Or it should be.
Just when I was starting to like ABC a little bit for putting their shows online so you can watch them when you want, where you want, they go and announce this a while back. What!? Do they really think the viewers are that easily fooled? That people will think they're still watching the show because one of the key characters sat down in front of a TV and now we're watching what they're watching and it happens to be three minutes of commercials? Is this what they call brand integration? Give me a break.
It seems to me that the networks (primarily ABC, CBS, NBC and FOX) could learn a thing or two from HBO. When you don't sell ad space, you better damn well create some good content (shows) that draws people to you and makes them willing to pay their hard-earned money to bring your brand into their home. (In fact, could all brands learn something from HBO about creating original content to support and/or build your brand image? Hmm... Maybe. Going to give that some thought later...)
How about instead of airing anything that gets by the FCC sensors so long as they get paid their going rate for it, they start looking at their networks more as brands and protecting those brands by carefully selecting everything that goes on air? (I seem to remember that at least ABC tried this once. With the bright yellow ads and black reversed out logo? Anyway...) In doing so, they start requiring that the ads companies/brands want to run on their network have to score at a certain level for things like interestingness, relevance, entertainment value, production value, or something like, "would make me NOT change the channel," to get put on air? * By requiring that EVERYTHING they put on their network helps build and strengthen the network's brand image, won't they be building a stronger following? (Hmm. There's a thought for helping the Super Bowl get back to having more good spots on the air in there. These last few years have been terribly disappointing.)
Why else should the networks start looking at themselves more as brands an not as much as paid media vehicles? Oh, I don't know. Maybe because now that commercial ratings are around the corner, brands are going to be able to see that people didn't actually see their spot because either it lost the consumer's interest or a spot that ran somewhere before it made them change the channel? Or maybe because the show it was airing during wasn't all that interesting on that particular night? Or maybe more importantly, because the number of homes only receiving broadcast TV is somewhere around 13-percent, if not lower by now, and making your network stand for something against the hundreds of other channels 87-percent of people are watching might be a good idea? And this doesn't even take into account things like Joost or Apple TV.

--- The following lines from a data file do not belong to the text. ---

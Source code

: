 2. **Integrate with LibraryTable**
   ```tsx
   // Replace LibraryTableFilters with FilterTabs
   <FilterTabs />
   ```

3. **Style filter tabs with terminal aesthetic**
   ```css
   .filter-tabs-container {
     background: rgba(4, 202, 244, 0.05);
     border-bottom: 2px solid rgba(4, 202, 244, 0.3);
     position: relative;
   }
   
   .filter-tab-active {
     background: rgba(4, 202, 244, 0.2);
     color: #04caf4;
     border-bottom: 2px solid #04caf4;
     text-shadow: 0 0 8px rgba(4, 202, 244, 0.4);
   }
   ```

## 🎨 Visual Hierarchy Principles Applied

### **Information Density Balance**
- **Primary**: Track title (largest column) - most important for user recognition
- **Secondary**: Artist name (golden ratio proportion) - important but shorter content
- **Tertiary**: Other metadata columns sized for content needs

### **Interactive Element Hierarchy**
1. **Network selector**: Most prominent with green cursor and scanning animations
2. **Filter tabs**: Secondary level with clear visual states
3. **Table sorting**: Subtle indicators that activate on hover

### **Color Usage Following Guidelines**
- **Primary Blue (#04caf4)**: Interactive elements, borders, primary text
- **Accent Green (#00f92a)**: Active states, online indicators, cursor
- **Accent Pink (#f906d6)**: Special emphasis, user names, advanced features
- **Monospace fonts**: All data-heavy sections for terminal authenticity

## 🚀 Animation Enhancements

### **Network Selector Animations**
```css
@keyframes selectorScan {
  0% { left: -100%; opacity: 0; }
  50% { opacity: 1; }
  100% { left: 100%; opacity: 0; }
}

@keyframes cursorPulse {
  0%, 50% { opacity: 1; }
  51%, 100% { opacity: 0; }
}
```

Maybe this all sounds crazy and some of you in the ad biz are thinking I'm off my rocker. I know more testing would require more dollars and those might have to come out of the overall budget. And believe me, I'm not one who gets up on the pulpit and preaches for more testing and research. If it becomes part of the standards though in order to get a spot on air, in order to make sure ALL of the spots running are of high quality, it's worth it in my opinion. Maybe budgets would just have to bump up a little bit. Or, God forbid, we have to be a little more critical of how we're spending our clients' money and try to find ways to make it happen while keeping the quality we require at the budget we currently have.
Ah yes, but you're already producing great spots that get watched not only on TV, but sought out on YouTube. Really? Do you know for sure they're being watched on TV? Or could it be that the spot right before yours, or two before yours, was so annoying or irrelevant that the majority of the viewers flipped the channel before they ever got to your award-winning work?
If something like the commercial ratings are going to help raise the creative bar, I say it's worth it. If brands and agencies are being made to create good TV ads because of it, like we all want to do (or at least I hope we all do), isn't that a good thing? If we start getting consumers to tune in, instead of tuning out, thereby actually helping increase sales and/or change behaviors, might that be a feather in our caps when it comes time for agency reviews? I don't imagine you'd get too big of a fight from the creatives on this. At least not those who give a shit about the quality of the work they produce for their clients. I don't know about you, but those are the ones I like working with.
And to be clear, I'm not saying that commercial ratings are the end-all-be-all. They're just a step in the right direction. They're a step towards requiring that the work improve. Just because a spot was watched, doesn't mean it was a great spot. And just because an ad didn't get watched, doesn't make it a bad ad. But knowing your spot was or wasn't watched is a lot better than what we have now and it gives us something to build upon. Building and improving things are, and always will be, good in my book.
*Disclaimer: Of course we'll still have to make it all relate to the product/brand in a way that will move whatever needle it is we're trying to move. I'm not supporting the idea of doing creative/entertaining commercials for the sake of being creative/entertaining. I never have and I never will. Work that is only creative/entertaining/provocative/etc. for the sake of being such is worthless in my humble opinion.